I just don’t make things.  I also unmake them.

I frogged a hat recently – one of those that you knit the brim as a big cable and then pick up and knit the body.  Couldn’t get it to fit.  I suppose it helps that I develop a mild antipathy to most of my projects as I’m working on them.   (Something along the lines of “stupid ##$$@#@# – I’m going to finish you!”)  I usually get over this once I’m done, but if I dislike something enough to frog it, I don’t mourn long.  (Perhaps I could have salvaged the cable and made it into a headband, but eh, I wasn’t going to wear that either.)

We’re trying to do a bit of clearing out.  So while the kids were out, W and I tossed/donated some toys.  There were trashed hand-me-downs, things that were outgrown, and then the bad gifts.  But times being what they are, I try to be moderately eco, so I have to find things to do with them.   I took apart some of them for the electronic/battery part of the garbage pickup (especially with the stinkin’ noisy-ass mechanical toys that someone related to W gives us all the time).  Those, I terminated with extreme prejudice.

I admit, the insides were really interesting.

innards

So, I guess something to be learned in all things. (Even from awful electronic toys that no sane parent would wish on another.)

Clean this!

February 8, 2013

W and I got into a conversation about cleaning.  (It really was a conversation and not a loud conversation aka fight.)  He admitted that I did most of it.   That really didn’t bother me – what bothered me is when I clean the thing and then he says something like “Oh, yeah, that really needed cleaning.”

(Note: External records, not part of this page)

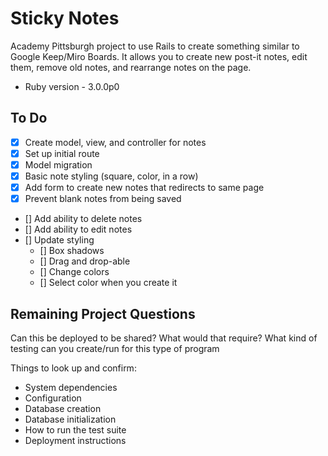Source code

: # Sticky Notes
Academy Pittsburgh project to use Rails to create something similar to Google Keep/Miro Boards. It allows you to create new post-it notes, edit them, remove old notes, and rearrange notes on the page.

* Ruby version - 3.0.0p0


## To Do
- [x] Create model, view, and controller for notes
- [x] Set up initial route
- [x] Model migration
- [x] Basic note styling (square, color, in a row)
- [x] Add form to create new notes that redirects to same page
- [x] Prevent blank notes from being saved
- [] Add ability to delete notes
- [] Add ability to edit notes
- [] Update styling
    - [] Box shadows
    - [] Drag and drop-able
    - [] Change colors
    - [] Select color when you create it 


## Remaining Project Questions
Can this be deployed to be shared? What would that require?
What kind of testing can you create/run for this type of program


Things to look up and confirm:

* System dependencies
* Configuration
* Database creation
* Database initialization
* How to run the test suite
* Deployment instructions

I said that really annoyed me, because if he noticed it was dirty, then he should clean it himself.

He said that he only says something because he’s noticed that I am actually cleaning, or it’s a little damp or something.  Then he said IT.  He said that he actually rarely notices if anything is cleaner or dirtier than anything else.  He’s trying to encourage me or make me feel good about the effort I’m putting in.

HE DOESN’T NOTICE.  (Let that echo around my head a bit.)

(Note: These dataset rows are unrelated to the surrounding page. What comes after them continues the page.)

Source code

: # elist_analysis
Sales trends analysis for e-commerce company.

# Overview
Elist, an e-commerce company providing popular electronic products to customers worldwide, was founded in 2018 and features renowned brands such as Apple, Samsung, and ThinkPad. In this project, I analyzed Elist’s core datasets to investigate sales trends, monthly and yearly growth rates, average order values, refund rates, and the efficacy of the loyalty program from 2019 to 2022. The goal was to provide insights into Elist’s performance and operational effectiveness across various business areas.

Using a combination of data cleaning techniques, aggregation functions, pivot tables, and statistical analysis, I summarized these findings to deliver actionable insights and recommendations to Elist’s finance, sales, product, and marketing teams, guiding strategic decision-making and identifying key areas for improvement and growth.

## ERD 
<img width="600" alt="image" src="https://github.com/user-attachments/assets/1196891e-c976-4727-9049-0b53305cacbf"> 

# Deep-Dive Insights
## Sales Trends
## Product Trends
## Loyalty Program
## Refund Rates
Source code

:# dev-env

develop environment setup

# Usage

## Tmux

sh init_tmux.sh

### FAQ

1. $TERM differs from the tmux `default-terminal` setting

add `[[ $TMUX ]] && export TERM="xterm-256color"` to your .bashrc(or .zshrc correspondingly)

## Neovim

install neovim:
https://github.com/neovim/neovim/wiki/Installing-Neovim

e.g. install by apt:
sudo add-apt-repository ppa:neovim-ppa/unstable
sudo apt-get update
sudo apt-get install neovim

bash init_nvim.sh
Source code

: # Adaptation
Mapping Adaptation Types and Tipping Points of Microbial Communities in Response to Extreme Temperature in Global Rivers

Why am I cleaning then?  Is it just for me?  For the kids?  Then I should own it.  But I should stop cleaning if it’s for him.  Because he doesn’t notice.

Hm.

Less cleaning = More writing/knitting time.

And on that note: the baby hat for the mitts that I made earlier.

lambabyhatl

I had no idea where to put the mitts to make it look like an ensemble.  Does it look better this way?

lambabyensemblel

You know, more active and youthful?  Suitable for a new baby?

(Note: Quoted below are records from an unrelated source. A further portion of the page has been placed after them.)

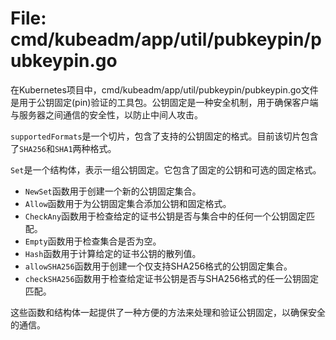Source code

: # File: cmd/kubeadm/app/util/pubkeypin/pubkeypin.go

在Kubernetes项目中，cmd/kubeadm/app/util/pubkeypin/pubkeypin.go文件是用于公钥固定(pin)验证的工具包。公钥固定是一种安全机制，用于确保客户端与服务器之间通信的安全性，以防止中间人攻击。

`supportedFormats`是一个切片，包含了支持的公钥固定的格式。目前该切片包含了`SHA256`和`SHA1`两种格式。

`Set`是一个结构体，表示一组公钥固定。它包含了固定的公钥和可选的固定格式。

- `NewSet`函数用于创建一个新的公钥固定集合。
- `Allow`函数用于为公钥固定集合添加公钥和固定格式。
- `CheckAny`函数用于检查给定的证书公钥是否与集合中的任何一个公钥固定匹配。
- `Empty`函数用于检查集合是否为空。
- `Hash`函数用于计算给定的证书公钥的散列值。
- `allowSHA256`函数用于创建一个仅支持SHA256格式的公钥固定集合。
- `checkSHA256`函数用于检查给定证书公钥是否与SHA256格式的任一公钥固定匹配。

这些函数和结构体一起提供了一种方便的方法来处理和验证公钥固定，以确保安全的通信。

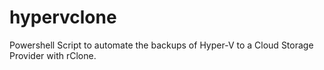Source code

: # hypervclone
Powershell Script to automate the backups of Hyper-V to a Cloud Storage Provider with rClone.

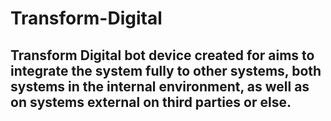 # Transform-Digital
## Transform Digital  bot device created for aims to integrate the system fully to other systems, both systems in the internal environment, as well as on systems external on third parties or else. 
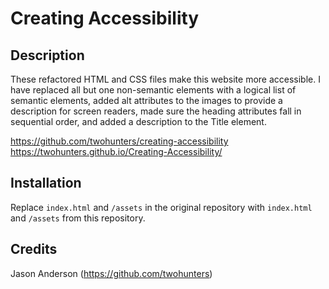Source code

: # Creating Accessibility


## Description 

These refactored HTML and CSS files make this website more accessible. I have replaced all but one non-semantic elements with a logical list of semantic elements, added alt attributes to the images to provide a description for screen readers, made sure the heading attributes fall in sequential order, and added a description to the Title element.

https://github.com/twohunters/creating-accessibility
https://twohunters.github.io/Creating-Accessibility/


## Installation

Replace `index.html` and `/assets` in the original repository with `index.html` and `/assets` from this repository.


## Credits

Jason Anderson (https://github.com/twohunters)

(I obviously don’t know what I’m doing here with the photos.  So much for knitblogging.)

Yarn: Spud and Chloe Sweater, pattern Simple Baby Cap 1 from Itty-Bitty Hats by Susan B. Anderson, mitts from Susan B. Anderson’s Ravelry page.

Happenings.

January 29, 2013

So cold here last week that when the little bit of half-dried laundry got left in the drier, it froze.  That’s right.  Frozen.

The other thing happening here is knitting.  A fair amount.  Nothing complicated, as I’m not very good, but still.  It’s happening.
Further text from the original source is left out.